What the task asks:
Tell how many lines of the data below have the string "https" in them. Say nothing more.

Supplied material:
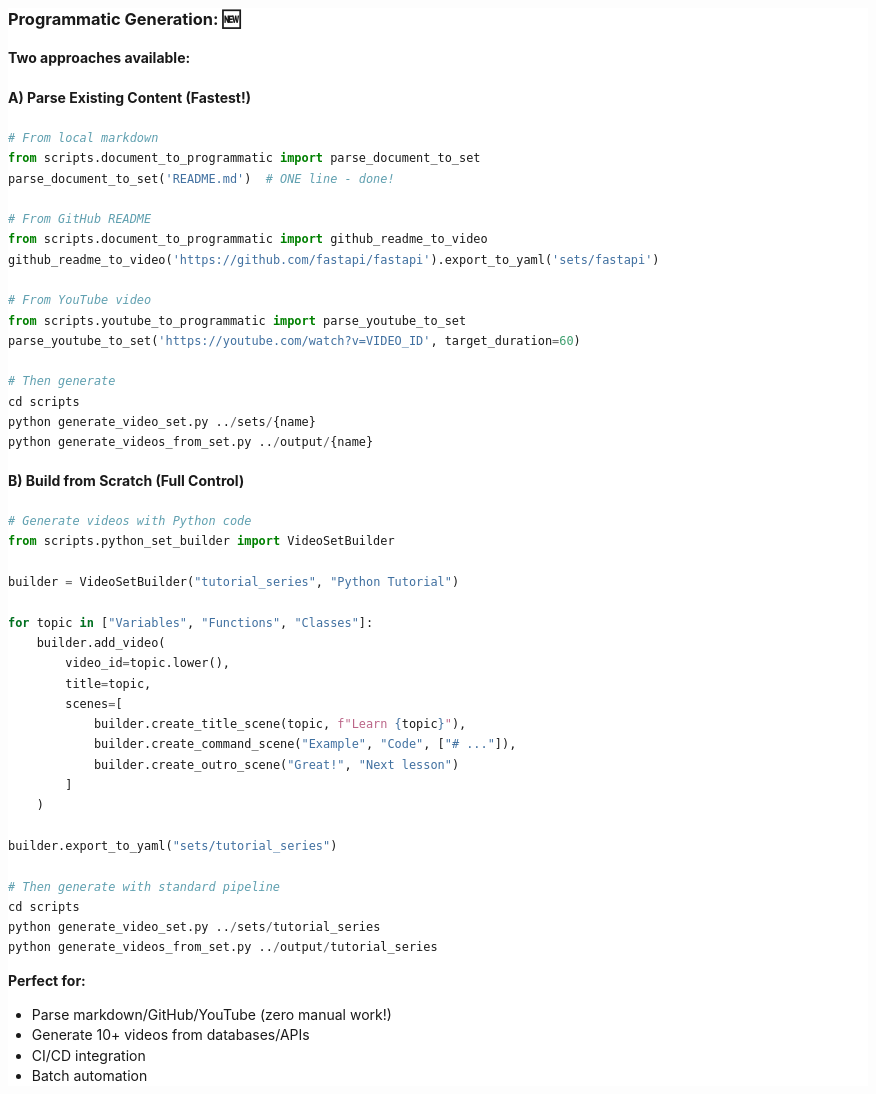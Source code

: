### **Programmatic Generation:** 🆕

**Two approaches available:**

#### **A) Parse Existing Content (Fastest!)**

```python
# From local markdown
from scripts.document_to_programmatic import parse_document_to_set
parse_document_to_set('README.md')  # ONE line - done!

# From GitHub README
from scripts.document_to_programmatic import github_readme_to_video
github_readme_to_video('https://github.com/fastapi/fastapi').export_to_yaml('sets/fastapi')

# From YouTube video
from scripts.youtube_to_programmatic import parse_youtube_to_set
parse_youtube_to_set('https://youtube.com/watch?v=VIDEO_ID', target_duration=60)

# Then generate
cd scripts
python generate_video_set.py ../sets/{name}
python generate_videos_from_set.py ../output/{name}
```

#### **B) Build from Scratch (Full Control)**

```python
# Generate videos with Python code
from scripts.python_set_builder import VideoSetBuilder

builder = VideoSetBuilder("tutorial_series", "Python Tutorial")

for topic in ["Variables", "Functions", "Classes"]:
    builder.add_video(
        video_id=topic.lower(),
        title=topic,
        scenes=[
            builder.create_title_scene(topic, f"Learn {topic}"),
            builder.create_command_scene("Example", "Code", ["# ..."]),
            builder.create_outro_scene("Great!", "Next lesson")
        ]
    )

builder.export_to_yaml("sets/tutorial_series")

# Then generate with standard pipeline
cd scripts
python generate_video_set.py ../sets/tutorial_series
python generate_videos_from_set.py ../output/tutorial_series
```

**Perfect for:**
- Parse markdown/GitHub/YouTube (zero manual work!)
- Generate 10+ videos from databases/APIs
- CI/CD integration
- Batch automation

Finished task:
2